[Opening Provided information section]
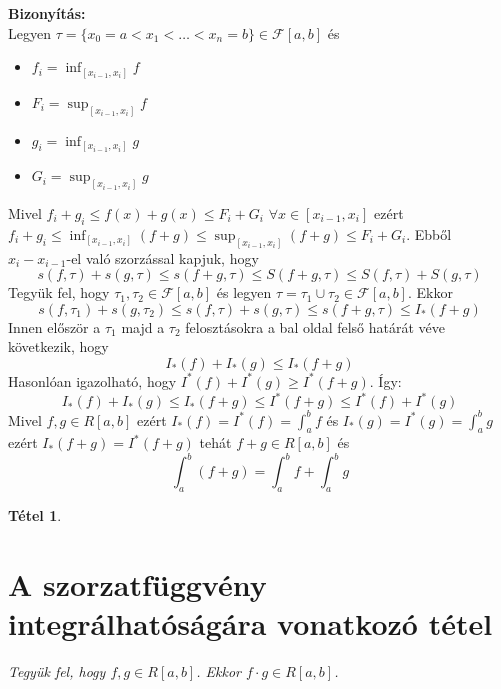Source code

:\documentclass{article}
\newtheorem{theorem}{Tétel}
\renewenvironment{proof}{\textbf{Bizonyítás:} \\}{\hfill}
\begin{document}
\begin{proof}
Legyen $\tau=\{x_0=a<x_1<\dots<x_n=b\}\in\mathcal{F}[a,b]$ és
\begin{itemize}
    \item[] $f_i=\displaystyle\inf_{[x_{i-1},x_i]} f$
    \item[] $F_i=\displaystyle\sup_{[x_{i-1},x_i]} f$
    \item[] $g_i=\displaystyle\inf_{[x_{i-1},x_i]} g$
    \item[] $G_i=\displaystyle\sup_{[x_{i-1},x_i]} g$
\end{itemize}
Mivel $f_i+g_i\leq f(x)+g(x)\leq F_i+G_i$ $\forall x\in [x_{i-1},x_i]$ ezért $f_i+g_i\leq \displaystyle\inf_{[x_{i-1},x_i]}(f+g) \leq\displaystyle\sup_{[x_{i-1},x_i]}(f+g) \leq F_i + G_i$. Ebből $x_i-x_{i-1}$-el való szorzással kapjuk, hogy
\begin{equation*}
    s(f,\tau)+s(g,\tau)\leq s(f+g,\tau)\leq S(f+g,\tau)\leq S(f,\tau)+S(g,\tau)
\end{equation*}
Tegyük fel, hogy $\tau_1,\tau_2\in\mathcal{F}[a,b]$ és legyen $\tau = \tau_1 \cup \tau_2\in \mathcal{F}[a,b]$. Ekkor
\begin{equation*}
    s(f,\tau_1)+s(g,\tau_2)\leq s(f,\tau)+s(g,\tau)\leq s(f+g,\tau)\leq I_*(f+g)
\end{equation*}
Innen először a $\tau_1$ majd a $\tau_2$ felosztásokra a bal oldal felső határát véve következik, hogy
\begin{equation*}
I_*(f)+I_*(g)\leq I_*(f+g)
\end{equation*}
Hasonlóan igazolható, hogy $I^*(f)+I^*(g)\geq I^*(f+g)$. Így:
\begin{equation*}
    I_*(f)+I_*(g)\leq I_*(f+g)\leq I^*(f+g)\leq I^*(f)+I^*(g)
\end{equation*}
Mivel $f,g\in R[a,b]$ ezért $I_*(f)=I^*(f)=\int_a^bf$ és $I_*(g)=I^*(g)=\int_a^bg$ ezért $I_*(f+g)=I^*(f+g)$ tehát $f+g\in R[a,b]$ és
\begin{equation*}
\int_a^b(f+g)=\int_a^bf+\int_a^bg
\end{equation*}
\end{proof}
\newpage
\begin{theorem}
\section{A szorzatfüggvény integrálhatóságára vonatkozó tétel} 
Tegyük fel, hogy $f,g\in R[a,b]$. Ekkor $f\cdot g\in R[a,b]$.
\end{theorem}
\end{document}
[Closing Provided information section]
[Opening Provided information section]
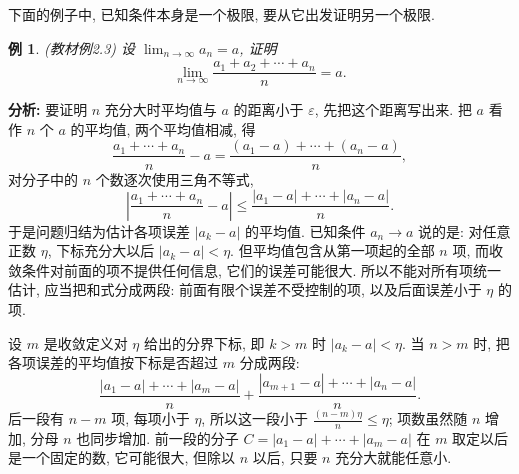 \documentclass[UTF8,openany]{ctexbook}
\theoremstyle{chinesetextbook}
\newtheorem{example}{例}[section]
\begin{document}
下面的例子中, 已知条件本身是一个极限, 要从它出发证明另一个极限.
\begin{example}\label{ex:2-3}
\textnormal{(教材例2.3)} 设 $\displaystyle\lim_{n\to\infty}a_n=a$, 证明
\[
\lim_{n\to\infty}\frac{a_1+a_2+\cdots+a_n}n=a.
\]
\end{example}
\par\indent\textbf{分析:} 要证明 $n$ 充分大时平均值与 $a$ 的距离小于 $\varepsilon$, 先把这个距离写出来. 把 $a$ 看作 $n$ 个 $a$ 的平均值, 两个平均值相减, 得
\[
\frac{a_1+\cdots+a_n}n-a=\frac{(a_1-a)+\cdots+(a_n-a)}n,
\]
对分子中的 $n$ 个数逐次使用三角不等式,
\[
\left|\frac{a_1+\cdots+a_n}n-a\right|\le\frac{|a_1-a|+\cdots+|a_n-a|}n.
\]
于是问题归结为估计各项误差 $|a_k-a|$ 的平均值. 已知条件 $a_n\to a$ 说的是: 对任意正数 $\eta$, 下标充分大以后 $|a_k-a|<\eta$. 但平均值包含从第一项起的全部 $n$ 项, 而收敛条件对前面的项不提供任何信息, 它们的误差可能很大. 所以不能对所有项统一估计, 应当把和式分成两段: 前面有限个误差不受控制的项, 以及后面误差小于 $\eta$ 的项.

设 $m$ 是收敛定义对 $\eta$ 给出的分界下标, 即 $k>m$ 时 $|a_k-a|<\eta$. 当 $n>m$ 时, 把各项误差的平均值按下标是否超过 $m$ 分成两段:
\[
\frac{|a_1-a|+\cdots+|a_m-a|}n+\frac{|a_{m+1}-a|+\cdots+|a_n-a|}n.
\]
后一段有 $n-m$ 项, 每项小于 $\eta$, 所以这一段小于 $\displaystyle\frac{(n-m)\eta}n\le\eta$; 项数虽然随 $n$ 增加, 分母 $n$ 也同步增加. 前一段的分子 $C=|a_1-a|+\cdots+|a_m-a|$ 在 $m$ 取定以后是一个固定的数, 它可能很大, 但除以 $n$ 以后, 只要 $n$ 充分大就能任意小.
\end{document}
[Closing Provided information section]
▸ How to complete this task: Set the pictures aside and transcribe exactly the stretch of lines above, beginning with the one holding "Source code" and ending with the one holding "s(f,\tau)+s(g,\tau)\leq s(f+g,\tau)\leq I_*(f+g)".

▸ Solved problem:
Source code

:\documentclass{article}
\newtheorem{theorem}{Tétel}
\renewenvironment{proof}{\textbf{Bizonyítás:} \\}{\hfill}
\begin{document}
\begin{proof}
Legyen $\tau=\{x_0=a<x_1<\dots<x_n=b\}\in\mathcal{F}[a,b]$ és
\begin{itemize}
    \item[] $f_i=\displaystyle\inf_{[x_{i-1},x_i]} f$
    \item[] $F_i=\displaystyle\sup_{[x_{i-1},x_i]} f$
    \item[] $g_i=\displaystyle\inf_{[x_{i-1},x_i]} g$
    \item[] $G_i=\displaystyle\sup_{[x_{i-1},x_i]} g$
\end{itemize}
Mivel $f_i+g_i\leq f(x)+g(x)\leq F_i+G_i$ $\forall x\in [x_{i-1},x_i]$ ezért $f_i+g_i\leq \displaystyle\inf_{[x_{i-1},x_i]}(f+g) \leq\displaystyle\sup_{[x_{i-1},x_i]}(f+g) \leq F_i + G_i$. Ebből $x_i-x_{i-1}$-el való szorzással kapjuk, hogy
\begin{equation*}
    s(f,\tau)+s(g,\tau)\leq s(f+g,\tau)\leq S(f+g,\tau)\leq S(f,\tau)+S(g,\tau)
\end{equation*}
Tegyük fel, hogy $\tau_1,\tau_2\in\mathcal{F}[a,b]$ és legyen $\tau = \tau_1 \cup \tau_2\in \mathcal{F}[a,b]$. Ekkor
\begin{equation*}
    s(f,\tau_1)+s(g,\tau_2)\leq s(f,\tau)+s(g,\tau)\leq s(f+g,\tau)\leq I_*(f+g)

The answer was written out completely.